→ **Activity**
Please report how many lines below contain "displaying", writing nothing except the number.

*** Opening Given data ***

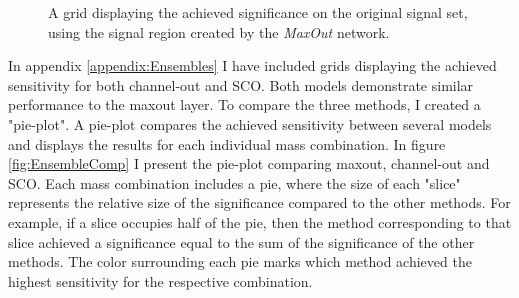 \begin{figure}
    \caption{A grid displaying the achieved significance on the original signal set, using the signal region 
    created by the \emph{MaxOut} network.}
    \label{fig:MaxOutGridSig}
\end{figure}
In appendix \ref{appendix:Ensembles} I have included grids displaying the achieved sensitivity for both channel-out and \ac{SCO}. Both 
models demonstrate similar performance to the maxout layer. To compare the three methods, I created a "pie-plot". A pie-plot 
compares the achieved sensitivity between several models and displays the results for each individual mass combination.  In figure 
\ref{fig:EnsembleComp} I present the pie-plot comparing maxout, channel-out and \ac{SCO}. Each mass combination includes a pie, where 
the size of each "slice" represents the relative size of the significance compared to the other methods. For example, if a slice occupies 
half of the pie, then the method corresponding to that slice achieved a significance equal to the sum of the significance of the other methods.
The color surrounding each pie marks which method achieved the highest sensitivity for the respective combination.
\\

*** Closing Given data ***

→ **Output of the exercise**
2